Task.
For this exercise, please find the lines in the entries that include the word "different" and copy them.

Entries provided.

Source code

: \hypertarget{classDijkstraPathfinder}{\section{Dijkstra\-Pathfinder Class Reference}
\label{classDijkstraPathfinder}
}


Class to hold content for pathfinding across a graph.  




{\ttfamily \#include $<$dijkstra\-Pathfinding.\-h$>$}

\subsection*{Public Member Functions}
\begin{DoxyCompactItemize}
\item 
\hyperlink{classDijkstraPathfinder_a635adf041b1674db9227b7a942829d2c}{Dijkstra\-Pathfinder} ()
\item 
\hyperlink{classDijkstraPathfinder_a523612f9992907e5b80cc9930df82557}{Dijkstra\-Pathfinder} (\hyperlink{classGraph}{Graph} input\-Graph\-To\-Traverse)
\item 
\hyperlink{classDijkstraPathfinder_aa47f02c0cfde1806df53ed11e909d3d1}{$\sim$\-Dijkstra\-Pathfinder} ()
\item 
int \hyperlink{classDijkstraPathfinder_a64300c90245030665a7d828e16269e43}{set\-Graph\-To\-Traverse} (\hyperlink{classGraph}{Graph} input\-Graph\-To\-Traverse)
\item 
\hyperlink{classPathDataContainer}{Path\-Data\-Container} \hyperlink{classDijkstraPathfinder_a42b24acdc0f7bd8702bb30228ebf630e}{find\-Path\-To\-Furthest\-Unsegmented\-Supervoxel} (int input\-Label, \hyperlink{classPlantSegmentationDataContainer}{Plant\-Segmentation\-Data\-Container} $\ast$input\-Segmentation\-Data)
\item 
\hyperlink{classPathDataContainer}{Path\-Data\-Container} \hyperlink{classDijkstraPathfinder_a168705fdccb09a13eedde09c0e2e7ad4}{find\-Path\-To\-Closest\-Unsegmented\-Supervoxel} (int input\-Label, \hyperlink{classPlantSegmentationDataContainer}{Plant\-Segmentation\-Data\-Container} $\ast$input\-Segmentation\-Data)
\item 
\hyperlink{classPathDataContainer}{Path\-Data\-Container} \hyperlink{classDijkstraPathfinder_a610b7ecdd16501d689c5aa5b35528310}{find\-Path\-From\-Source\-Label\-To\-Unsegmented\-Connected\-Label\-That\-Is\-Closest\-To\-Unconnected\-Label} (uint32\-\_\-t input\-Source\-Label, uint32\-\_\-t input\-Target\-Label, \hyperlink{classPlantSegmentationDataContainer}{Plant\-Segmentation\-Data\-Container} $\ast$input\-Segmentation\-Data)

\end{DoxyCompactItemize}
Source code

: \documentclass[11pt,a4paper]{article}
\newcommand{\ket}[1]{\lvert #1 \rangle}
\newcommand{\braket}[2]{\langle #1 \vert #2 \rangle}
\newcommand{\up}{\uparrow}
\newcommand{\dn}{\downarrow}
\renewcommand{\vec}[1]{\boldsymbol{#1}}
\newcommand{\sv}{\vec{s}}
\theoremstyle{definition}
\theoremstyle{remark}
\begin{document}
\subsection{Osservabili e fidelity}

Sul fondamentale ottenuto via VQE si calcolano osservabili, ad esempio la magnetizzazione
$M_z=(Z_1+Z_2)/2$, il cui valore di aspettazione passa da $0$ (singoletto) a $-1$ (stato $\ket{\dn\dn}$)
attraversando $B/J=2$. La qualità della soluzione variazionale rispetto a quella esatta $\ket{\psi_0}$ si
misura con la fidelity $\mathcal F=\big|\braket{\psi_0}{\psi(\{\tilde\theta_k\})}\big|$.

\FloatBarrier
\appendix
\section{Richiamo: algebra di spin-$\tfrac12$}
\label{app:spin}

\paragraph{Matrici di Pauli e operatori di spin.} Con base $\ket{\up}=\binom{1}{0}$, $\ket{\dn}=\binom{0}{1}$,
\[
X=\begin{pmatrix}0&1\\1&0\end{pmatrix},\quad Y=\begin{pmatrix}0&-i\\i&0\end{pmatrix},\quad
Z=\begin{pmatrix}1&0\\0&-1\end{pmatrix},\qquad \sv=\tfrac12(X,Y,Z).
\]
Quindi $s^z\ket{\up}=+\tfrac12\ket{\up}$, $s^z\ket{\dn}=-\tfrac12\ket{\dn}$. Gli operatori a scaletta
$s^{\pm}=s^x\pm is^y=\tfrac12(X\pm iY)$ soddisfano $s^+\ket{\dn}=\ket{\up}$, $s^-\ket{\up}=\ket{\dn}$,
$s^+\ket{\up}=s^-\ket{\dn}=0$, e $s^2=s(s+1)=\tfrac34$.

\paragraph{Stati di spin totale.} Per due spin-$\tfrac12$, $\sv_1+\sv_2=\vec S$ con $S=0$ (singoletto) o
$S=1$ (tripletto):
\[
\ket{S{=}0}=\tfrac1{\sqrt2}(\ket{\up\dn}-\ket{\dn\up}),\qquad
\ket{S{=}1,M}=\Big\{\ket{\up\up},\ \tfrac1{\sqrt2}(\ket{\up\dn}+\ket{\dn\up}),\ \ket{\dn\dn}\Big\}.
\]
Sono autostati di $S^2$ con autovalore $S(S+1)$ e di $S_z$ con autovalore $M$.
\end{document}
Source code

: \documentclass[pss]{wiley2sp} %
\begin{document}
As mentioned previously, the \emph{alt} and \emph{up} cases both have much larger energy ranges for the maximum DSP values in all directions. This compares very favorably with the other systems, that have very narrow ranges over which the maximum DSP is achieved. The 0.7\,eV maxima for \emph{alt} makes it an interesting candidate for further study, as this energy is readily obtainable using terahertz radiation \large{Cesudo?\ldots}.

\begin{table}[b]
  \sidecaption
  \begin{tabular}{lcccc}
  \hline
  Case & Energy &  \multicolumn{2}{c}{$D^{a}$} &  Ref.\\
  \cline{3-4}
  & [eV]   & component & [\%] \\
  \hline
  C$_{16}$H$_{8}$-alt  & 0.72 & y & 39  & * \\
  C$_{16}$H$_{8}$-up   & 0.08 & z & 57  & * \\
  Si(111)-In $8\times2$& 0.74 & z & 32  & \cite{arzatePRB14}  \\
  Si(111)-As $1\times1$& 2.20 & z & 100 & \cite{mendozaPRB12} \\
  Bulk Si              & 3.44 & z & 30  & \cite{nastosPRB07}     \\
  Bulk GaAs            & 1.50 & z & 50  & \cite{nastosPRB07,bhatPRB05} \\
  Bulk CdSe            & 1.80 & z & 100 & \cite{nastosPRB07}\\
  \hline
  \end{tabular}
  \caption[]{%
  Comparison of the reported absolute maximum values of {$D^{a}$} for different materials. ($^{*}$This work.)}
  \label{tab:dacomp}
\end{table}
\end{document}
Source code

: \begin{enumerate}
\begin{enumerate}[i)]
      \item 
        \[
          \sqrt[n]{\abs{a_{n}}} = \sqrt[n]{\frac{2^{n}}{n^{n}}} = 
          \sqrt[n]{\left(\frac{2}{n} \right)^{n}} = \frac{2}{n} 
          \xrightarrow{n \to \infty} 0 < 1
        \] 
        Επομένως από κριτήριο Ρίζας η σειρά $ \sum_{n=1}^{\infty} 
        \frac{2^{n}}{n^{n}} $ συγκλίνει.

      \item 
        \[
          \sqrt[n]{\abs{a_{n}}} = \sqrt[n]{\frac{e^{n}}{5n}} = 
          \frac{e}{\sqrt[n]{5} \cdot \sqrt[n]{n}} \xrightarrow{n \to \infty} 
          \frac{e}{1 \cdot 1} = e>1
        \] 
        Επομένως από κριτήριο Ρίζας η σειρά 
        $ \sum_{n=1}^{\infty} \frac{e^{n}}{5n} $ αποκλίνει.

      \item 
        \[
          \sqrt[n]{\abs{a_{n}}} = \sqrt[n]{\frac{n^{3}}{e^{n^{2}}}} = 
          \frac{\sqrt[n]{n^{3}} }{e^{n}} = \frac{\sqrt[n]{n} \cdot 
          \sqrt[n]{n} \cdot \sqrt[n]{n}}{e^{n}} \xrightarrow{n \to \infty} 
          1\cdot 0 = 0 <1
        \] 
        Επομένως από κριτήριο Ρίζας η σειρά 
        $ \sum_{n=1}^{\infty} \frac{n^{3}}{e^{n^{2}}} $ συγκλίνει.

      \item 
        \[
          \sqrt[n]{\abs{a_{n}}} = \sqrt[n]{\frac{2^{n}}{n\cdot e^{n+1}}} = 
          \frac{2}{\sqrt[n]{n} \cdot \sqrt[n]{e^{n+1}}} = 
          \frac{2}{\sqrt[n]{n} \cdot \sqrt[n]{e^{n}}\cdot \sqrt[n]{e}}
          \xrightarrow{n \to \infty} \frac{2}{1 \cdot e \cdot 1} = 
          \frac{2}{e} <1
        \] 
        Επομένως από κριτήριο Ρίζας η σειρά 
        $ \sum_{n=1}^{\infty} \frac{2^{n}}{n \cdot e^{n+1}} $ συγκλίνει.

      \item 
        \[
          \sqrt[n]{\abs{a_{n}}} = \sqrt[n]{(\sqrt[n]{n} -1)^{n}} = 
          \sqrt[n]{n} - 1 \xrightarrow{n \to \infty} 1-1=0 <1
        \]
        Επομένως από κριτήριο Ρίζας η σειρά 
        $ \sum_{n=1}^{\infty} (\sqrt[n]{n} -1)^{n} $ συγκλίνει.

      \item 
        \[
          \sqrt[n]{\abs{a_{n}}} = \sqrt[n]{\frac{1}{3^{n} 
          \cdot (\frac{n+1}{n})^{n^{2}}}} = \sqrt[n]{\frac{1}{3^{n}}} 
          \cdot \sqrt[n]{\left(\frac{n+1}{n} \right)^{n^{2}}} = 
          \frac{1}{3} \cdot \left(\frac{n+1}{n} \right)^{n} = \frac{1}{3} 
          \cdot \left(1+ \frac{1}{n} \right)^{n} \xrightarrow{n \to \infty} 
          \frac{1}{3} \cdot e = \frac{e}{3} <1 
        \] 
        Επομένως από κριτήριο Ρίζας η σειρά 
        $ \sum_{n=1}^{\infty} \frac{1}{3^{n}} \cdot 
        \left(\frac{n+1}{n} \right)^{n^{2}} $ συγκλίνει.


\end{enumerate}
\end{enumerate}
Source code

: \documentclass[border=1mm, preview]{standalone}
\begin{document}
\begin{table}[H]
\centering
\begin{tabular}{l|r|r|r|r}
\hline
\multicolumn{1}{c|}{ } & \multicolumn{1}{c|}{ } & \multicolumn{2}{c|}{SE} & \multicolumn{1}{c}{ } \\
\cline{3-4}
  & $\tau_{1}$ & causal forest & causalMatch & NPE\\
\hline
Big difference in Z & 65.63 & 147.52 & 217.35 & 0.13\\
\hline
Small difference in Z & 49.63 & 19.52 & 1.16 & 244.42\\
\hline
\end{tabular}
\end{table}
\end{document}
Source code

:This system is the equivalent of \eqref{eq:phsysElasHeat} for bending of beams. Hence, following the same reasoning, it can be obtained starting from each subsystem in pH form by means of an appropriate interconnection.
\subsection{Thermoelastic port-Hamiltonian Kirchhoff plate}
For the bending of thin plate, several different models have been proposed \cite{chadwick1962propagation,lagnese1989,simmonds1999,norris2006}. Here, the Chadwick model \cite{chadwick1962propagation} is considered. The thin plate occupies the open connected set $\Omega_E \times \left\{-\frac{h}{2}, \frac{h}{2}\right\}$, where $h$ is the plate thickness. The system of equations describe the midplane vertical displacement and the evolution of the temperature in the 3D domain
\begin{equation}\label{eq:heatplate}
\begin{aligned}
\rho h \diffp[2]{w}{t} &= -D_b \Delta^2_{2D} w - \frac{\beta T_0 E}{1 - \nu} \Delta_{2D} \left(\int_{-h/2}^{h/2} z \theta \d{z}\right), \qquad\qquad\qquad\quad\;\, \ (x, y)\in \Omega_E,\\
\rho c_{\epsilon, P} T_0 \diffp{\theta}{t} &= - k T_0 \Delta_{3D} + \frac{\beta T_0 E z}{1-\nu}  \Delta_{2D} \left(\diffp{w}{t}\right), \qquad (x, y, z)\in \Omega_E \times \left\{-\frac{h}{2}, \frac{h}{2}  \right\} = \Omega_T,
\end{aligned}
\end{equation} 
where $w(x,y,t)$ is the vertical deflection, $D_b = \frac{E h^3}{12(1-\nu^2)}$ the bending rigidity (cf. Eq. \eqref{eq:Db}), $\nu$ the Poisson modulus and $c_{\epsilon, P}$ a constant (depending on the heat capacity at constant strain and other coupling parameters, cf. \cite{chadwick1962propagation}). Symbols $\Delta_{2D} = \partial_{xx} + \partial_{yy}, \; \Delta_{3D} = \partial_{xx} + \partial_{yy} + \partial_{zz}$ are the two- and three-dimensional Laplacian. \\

Written answer.
  Comparison of the reported absolute maximum values of {$D^{a}$} for different materials. ($^{*}$This work.)}
For the bending of thin plate, several different models have been proposed \cite{chadwick1962propagation,lagnese1989,simmonds1999,norris2006}. Here, the Chadwick model \cite{chadwick1962propagation} is considered. The thin plate occupies the open connected set $\Omega_E \times \left\{-\frac{h}{2}, \frac{h}{2}\right\}$, where $h$ is the plate thickness. The system of equations describe the midplane vertical displacement and the evolution of the temperature in the 3D domain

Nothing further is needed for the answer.